A line containing "### Analytics" appears in the material below. Return exactly every line from the first through that one, and only those.
● ● ●
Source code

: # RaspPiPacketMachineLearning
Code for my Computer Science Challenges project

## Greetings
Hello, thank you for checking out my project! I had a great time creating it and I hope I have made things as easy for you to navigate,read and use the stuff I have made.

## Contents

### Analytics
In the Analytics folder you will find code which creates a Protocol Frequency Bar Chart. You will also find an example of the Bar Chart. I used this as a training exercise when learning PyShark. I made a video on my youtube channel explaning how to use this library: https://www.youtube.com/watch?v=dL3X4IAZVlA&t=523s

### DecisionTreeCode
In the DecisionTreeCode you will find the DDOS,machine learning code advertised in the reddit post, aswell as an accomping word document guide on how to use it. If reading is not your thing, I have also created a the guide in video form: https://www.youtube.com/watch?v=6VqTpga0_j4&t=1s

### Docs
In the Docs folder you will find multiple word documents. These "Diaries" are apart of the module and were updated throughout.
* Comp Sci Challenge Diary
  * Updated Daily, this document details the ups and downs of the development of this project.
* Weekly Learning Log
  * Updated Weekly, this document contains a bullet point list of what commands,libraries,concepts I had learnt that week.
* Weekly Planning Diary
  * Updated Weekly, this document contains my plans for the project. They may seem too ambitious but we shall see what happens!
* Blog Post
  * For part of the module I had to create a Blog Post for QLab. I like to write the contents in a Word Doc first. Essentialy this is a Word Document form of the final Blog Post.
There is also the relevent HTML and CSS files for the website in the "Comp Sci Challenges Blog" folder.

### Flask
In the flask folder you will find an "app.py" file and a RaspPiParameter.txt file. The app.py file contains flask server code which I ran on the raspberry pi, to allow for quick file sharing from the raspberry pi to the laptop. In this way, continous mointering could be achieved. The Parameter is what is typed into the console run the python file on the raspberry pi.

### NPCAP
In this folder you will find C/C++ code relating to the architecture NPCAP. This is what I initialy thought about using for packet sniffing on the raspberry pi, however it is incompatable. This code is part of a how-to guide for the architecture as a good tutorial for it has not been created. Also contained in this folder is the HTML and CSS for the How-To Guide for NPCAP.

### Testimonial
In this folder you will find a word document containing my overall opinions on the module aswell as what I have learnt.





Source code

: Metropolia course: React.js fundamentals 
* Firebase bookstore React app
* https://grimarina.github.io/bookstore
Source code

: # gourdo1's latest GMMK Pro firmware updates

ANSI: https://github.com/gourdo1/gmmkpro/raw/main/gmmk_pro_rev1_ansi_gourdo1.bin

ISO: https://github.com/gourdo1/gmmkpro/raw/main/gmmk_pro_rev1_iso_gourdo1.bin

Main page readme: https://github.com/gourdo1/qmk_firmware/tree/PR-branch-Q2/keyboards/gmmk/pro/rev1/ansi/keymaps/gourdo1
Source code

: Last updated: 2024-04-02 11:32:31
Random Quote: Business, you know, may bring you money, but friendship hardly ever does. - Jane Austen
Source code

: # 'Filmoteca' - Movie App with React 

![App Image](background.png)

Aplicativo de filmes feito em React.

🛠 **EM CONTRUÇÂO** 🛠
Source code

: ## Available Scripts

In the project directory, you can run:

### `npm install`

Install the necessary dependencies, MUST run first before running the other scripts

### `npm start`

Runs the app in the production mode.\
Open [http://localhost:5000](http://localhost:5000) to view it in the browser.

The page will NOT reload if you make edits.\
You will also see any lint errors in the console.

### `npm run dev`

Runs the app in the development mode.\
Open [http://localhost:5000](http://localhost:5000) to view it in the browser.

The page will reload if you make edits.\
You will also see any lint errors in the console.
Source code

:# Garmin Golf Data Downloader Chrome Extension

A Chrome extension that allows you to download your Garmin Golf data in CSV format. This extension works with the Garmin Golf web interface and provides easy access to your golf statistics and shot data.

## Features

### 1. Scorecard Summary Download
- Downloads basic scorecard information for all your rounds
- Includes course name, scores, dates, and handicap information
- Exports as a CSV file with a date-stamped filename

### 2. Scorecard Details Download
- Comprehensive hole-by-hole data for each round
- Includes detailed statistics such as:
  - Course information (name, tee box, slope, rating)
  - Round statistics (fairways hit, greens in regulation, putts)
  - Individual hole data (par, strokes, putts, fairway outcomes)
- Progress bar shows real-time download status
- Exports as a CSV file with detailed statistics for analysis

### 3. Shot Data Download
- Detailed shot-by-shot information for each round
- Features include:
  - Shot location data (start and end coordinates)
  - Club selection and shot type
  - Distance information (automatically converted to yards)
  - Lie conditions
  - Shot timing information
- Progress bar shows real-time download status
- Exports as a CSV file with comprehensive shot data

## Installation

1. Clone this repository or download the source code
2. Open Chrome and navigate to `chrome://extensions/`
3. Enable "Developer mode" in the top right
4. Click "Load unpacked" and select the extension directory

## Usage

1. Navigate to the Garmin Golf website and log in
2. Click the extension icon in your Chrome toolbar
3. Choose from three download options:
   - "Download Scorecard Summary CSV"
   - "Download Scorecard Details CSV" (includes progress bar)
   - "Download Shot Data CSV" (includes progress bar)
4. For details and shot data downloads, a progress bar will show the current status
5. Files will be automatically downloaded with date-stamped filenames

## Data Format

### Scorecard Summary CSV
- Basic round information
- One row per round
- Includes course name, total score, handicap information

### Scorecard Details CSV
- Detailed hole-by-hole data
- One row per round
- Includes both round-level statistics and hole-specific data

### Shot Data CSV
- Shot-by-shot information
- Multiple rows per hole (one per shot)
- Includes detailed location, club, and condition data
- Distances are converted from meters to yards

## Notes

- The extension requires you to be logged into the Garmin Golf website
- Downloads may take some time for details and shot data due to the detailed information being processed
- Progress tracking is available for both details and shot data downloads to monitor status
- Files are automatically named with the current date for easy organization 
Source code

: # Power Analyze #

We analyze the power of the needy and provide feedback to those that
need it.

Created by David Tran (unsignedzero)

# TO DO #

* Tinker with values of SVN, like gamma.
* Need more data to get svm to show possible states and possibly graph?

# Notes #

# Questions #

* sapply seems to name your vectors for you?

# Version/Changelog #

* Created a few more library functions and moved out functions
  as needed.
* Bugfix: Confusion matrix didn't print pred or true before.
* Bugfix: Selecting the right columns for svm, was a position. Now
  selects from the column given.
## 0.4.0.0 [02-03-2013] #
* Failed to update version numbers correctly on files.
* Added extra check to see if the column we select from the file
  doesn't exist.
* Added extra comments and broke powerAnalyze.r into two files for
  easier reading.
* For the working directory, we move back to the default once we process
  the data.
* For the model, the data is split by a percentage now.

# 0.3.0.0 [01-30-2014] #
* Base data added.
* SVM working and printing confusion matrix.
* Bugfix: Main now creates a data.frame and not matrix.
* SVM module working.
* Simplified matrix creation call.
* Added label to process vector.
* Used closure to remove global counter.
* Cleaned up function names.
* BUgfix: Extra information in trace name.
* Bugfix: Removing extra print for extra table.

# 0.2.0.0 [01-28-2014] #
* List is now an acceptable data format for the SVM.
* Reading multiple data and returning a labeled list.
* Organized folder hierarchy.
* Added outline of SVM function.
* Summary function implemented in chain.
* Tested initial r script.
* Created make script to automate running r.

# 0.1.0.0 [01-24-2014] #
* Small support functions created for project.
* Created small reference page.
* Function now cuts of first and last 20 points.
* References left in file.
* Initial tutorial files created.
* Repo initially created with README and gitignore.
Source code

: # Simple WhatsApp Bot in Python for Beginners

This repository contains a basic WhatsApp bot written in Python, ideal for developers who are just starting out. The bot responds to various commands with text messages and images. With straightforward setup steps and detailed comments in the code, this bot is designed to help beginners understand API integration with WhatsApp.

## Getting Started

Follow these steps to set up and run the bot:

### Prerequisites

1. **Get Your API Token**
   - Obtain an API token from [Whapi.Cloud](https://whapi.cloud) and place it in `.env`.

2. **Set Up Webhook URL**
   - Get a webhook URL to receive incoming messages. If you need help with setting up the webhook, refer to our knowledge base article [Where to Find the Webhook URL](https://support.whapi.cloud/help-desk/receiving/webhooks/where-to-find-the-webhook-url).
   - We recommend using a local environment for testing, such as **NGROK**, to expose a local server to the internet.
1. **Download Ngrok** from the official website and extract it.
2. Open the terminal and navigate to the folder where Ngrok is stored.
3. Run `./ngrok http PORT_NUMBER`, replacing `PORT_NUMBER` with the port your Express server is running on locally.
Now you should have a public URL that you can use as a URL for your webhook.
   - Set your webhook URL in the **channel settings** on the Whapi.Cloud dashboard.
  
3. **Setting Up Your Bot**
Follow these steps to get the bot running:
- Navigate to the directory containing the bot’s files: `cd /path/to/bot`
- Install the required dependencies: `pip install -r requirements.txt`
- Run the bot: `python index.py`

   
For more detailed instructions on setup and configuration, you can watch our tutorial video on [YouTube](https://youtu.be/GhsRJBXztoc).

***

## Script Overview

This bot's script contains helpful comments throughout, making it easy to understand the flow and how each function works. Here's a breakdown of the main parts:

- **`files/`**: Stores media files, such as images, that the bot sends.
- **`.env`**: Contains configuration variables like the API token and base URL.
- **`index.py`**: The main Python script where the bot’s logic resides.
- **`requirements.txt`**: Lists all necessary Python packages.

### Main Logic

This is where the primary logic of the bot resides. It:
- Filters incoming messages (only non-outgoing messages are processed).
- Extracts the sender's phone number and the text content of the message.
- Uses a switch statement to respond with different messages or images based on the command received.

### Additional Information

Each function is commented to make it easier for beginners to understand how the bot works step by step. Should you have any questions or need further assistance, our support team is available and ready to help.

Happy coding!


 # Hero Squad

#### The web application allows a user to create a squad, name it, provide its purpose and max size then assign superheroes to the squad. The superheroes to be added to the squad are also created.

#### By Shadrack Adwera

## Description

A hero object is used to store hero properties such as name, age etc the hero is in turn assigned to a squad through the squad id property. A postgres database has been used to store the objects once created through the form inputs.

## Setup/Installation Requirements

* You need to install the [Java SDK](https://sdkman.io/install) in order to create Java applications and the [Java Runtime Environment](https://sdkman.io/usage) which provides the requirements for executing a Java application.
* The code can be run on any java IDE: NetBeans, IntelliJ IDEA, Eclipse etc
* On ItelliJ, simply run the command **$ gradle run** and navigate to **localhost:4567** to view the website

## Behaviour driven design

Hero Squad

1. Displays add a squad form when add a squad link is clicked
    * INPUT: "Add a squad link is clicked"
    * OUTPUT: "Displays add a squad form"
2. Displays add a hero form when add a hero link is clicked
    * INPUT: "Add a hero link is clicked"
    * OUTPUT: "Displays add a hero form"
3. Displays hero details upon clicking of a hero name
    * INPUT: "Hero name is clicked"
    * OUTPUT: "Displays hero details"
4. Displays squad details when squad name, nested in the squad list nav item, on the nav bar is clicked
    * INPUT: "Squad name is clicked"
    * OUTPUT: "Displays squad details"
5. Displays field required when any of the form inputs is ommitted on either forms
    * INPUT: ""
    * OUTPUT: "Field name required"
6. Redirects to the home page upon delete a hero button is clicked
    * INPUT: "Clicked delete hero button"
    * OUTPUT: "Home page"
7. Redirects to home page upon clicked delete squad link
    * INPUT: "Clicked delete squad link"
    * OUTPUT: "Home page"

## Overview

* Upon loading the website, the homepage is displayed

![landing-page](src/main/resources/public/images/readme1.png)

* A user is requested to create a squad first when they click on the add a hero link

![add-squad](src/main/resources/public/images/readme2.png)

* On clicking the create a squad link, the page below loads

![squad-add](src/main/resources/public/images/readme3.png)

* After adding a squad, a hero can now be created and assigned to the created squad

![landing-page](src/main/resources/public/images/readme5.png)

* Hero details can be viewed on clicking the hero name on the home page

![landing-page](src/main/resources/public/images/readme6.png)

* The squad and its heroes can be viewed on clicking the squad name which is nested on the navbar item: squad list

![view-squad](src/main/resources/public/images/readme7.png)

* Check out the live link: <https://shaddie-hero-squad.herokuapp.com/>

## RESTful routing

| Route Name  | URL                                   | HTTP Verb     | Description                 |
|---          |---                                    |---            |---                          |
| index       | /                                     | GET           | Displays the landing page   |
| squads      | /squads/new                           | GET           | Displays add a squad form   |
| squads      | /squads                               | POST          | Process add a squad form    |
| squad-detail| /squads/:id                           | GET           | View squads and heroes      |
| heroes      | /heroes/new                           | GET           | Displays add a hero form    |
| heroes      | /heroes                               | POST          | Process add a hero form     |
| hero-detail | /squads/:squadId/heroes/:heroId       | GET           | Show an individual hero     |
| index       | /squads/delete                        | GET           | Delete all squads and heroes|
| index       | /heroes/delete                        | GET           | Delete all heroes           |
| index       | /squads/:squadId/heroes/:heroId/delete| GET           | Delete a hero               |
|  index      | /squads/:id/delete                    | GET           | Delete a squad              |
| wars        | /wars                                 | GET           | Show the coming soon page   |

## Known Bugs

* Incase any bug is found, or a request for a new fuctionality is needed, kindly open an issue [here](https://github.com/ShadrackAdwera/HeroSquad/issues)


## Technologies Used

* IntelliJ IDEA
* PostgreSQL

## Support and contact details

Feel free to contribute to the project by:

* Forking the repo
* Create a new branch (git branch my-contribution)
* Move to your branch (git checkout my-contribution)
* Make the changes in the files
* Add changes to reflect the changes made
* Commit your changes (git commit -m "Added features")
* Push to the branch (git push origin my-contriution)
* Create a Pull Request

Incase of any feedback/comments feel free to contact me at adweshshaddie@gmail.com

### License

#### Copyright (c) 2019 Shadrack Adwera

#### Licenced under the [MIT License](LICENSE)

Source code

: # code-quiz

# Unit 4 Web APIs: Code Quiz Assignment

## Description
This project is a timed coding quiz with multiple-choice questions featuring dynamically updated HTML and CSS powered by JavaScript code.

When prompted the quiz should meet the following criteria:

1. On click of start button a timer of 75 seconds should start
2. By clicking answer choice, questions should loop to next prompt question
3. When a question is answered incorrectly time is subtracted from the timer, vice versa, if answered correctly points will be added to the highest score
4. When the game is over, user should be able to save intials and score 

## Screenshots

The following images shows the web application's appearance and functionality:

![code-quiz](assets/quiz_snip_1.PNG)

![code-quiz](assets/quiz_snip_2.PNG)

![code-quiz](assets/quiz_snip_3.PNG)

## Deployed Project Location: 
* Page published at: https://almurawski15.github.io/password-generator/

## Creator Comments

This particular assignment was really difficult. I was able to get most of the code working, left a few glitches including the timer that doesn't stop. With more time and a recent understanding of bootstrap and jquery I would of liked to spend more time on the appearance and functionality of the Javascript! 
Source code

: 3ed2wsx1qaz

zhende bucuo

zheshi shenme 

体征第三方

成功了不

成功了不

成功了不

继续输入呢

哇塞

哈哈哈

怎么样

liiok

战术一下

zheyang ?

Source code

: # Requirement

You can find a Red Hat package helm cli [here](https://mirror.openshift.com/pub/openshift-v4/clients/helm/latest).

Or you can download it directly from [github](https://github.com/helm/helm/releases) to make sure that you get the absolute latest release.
● ● ●
**EXERCISE SOLUTION**
Source code

: # RaspPiPacketMachineLearning
Code for my Computer Science Challenges project

## Greetings
Hello, thank you for checking out my project! I had a great time creating it and I hope I have made things as easy for you to navigate,read and use the stuff I have made.

## Contents

### Analytics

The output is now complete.